This Article From Issue
January-February 2014
Volume 102, Number 1
Page 69
DOI: 10.1511/2014.106.69
AN ASTRONAUT'S GUIDE TO LIFE ON EARTH: What Going into Space Taught Me about Ingenuity, Determination, and Being Prepared for Anything. Chris Hadfield. 304 pp. Little, Brown, 2013. $28.00.
Throughout his thoroughly engaging new book, Colonel Chris Hadfield—former commander of the International Space Station, veteran astronaut, and breakout YouTube star—keeps returning to the metaphor of the square peg in the round hole. Or, rather, his personal variation: square astronaut, round hole.

From An Astronaut's Guide to Life on Earth.
The phrase literally describes one of Hadfield’s most memorable moments, his first spacewalk during the STS-100 space shuttle mission to the International Space Station in 2001. “Poised on the edge of the sublime, I faced a somewhat ridiculous drama: How best to get out there,” he writes. “The hatch was small and circular, but with all my tools strapped to my chest and a huge pack of oxygen tanks and electronics strapped to my back, I was square.” To Hadfield, this one awkward incident becomes emblematic of an existential quest “to get where I want to go when just getting out the door seems impossible.”
That easy progression from the concrete details of space travel to sweeping personal reflections is the hallmark of Hadfield’s book.

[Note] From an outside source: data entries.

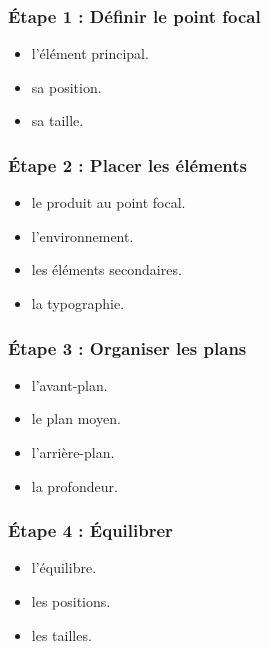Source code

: \subsubsection{Étape 1 : Définir le point focal}

\begin{itemize}
    \item {} l'élément principal.
    \item {} sa position.
    \item {} sa taille.
\end{itemize}

\subsubsection{Étape 2 : Placer les éléments}

\begin{itemize}
    \item {} le produit au point focal.
    \item {} l'environnement.
    \item {} les éléments secondaires.
    \item {} la typographie.
\end{itemize}

\subsubsection{Étape 3 : Organiser les plans}

\begin{itemize}
    \item {} l'avant-plan.
    \item {} le plan moyen.
    \item {} l'arrière-plan.
    \item {} la profondeur.
\end{itemize}

\subsubsection{Étape 4 : Équilibrer}

\begin{itemize}
    \item {} l'équilibre.
    \item {} les positions.
    \item {} les tailles.
\end{itemize}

In another writer’s hands this material could easily have turned corny or preachy, but Hadfield is both incredibly experienced and disarmingly self-effacing. (At one point he relates that his children play a game called “The Colonel Says,” in which they mimic his earnest nuggets of life wisdom.) He believes in completing the mission effectively and efficiently, so when he claims that his book is “an astronaut’s guide to life on Earth,” by gum he aims to deliver on the promise of that title.

From An Astronaut's Guide to Life on Earth.
Hence, when Hadfield talks about “the power of negative thinking,” he frames it in terms of the intensive training that astronauts go through to prepare themselves for any conceivable disaster. That training, not an innate iron constitution, is what allowed him to go into space with confidence. In fact, he confesses to having fear of heights, enough that he cannot comfortably look over the edge of a high balcony.
The process of overcoming natural fear requires grueling physical effort, like long stretches spent underwater in the Neutral Buoyancy Lab—a 6.2 million gallon swimming pool in Houston where astronauts can practice spacewalks over and over, making the real thing feel familiar (or as familiar as possible) when it finally happens. I once watched the shuttle astronauts prepare there for the 2009 Hubble Space Telescope repair mission. Day-long stints underwater, strapped in a diaper and weighted space suit, practicing the same tasks over and over: It was fascinating, but not exactly romantic.
Hadfield describes a "death sim" in which his team has to consider what would happen if he died in space.
The intellectual process of going into space is also ferociously taxing, involving extensive consideration of different danger scenarios. Obvious risks like fire take on entirely new dimensions in an orbiting space station, where fires are harder to extinguish and have nowhere to go. By necessity no topic can be off limits. Hadfield describes a “death sim” in which his team has to consider what would happen if he died. Not just who would take over his duties, but who would tell the family, who would speak to the media—and what would they do with the corpse? As Hadfield dryly notes, “There are no body bags on the Station.” He doesn’t shy away from the real risks behind all those simulations, talking openly about the Columbia disaster that killed seven of his good friends.
Later chapters follow a similar approach, taking aphorisms like “sweat the small stuff” and “aim to be a zero” and backing them with powerful, pointed stories of Hadfield’s encounters as a student, explorer, colleague, and administrator. At the same time, he doesn’t skimp on the insider’s details that capture the magic of spaceflight as well as the sheer oddity of life offworld: “Spacewalking is like rock climbing, weightlifting, repairing a small engine, and performing an intricate pas de deux—simultaneously, while encased in a bulky suit that’s scraping your knuckles, fingertips, and collarbone raw.”
Although the book’s structure is not strictly chronological, it unfolds as a life journey, tracing Hadfield’s transition from a Canadian youth dreaming of the moon to a veteran astronaut focusing on science education. (“A lot of what happens to the human body in space is really similar to what happens during the aging process,” he confides.) In a low-key style, he makes a persuasive case that the oft-derided Space Station is both a marvel of engineering and a triumph for science, and he paints the cartoon heroism of the NASA astronaut corps in a much more realistic, and yet in many ways even more admirable, light.
Even as Hadfield was completing his last voyage into space he achieved his greatest moment of celebrity, a pinnacle of science outreach. His social media–savvy son Evan convinced Hadfield to record a cover version of David Bowie’s “Space Oddity” while aboard the station. He landed to find the video had been viewed on YouTube 7 million times (now 19 million and counting).
As Hadfield would say: square astronaut, round hole.